Return, word for word, only the lines of the data below that lie between the line with "Scripting and automatization: Makefiles, batch" and the line with "Ex. Generic data unpacker and viewer", those two lines included.
_ _ _ _ _
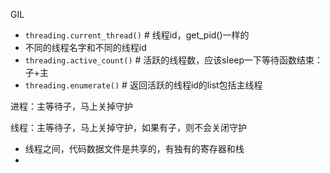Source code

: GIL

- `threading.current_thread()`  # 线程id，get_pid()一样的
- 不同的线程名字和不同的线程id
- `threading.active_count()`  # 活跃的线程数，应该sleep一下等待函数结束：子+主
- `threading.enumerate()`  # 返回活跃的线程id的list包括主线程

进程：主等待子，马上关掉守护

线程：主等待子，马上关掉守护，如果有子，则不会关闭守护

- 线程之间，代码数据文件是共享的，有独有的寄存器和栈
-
_ _ _ _ _
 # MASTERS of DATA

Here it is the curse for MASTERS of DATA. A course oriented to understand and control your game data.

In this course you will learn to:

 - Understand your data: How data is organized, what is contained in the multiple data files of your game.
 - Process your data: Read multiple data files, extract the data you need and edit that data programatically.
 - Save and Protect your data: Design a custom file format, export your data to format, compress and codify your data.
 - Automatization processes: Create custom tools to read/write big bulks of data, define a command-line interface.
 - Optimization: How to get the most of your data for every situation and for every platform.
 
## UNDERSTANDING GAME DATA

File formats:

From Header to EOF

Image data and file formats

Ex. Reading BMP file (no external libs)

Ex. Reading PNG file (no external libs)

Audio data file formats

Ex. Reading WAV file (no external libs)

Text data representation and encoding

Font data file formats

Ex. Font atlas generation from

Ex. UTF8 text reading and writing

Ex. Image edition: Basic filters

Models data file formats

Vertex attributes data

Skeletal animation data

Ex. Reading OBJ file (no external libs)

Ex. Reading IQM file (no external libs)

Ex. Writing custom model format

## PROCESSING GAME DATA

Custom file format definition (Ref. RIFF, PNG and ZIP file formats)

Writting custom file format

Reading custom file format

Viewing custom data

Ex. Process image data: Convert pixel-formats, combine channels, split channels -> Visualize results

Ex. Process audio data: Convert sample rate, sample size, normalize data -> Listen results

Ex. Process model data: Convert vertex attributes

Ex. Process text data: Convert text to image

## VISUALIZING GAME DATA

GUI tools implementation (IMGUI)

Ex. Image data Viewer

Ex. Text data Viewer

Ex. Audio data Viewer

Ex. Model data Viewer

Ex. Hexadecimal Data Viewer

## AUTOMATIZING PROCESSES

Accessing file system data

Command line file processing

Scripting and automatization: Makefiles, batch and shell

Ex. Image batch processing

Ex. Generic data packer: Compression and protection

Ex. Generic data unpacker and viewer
_ _ _ _ _
• Answer to this problem
Scripting and automatization: Makefiles, batch and shell

Ex. Image batch processing

Ex. Generic data packer: Compression and protection

Ex. Generic data unpacker and viewer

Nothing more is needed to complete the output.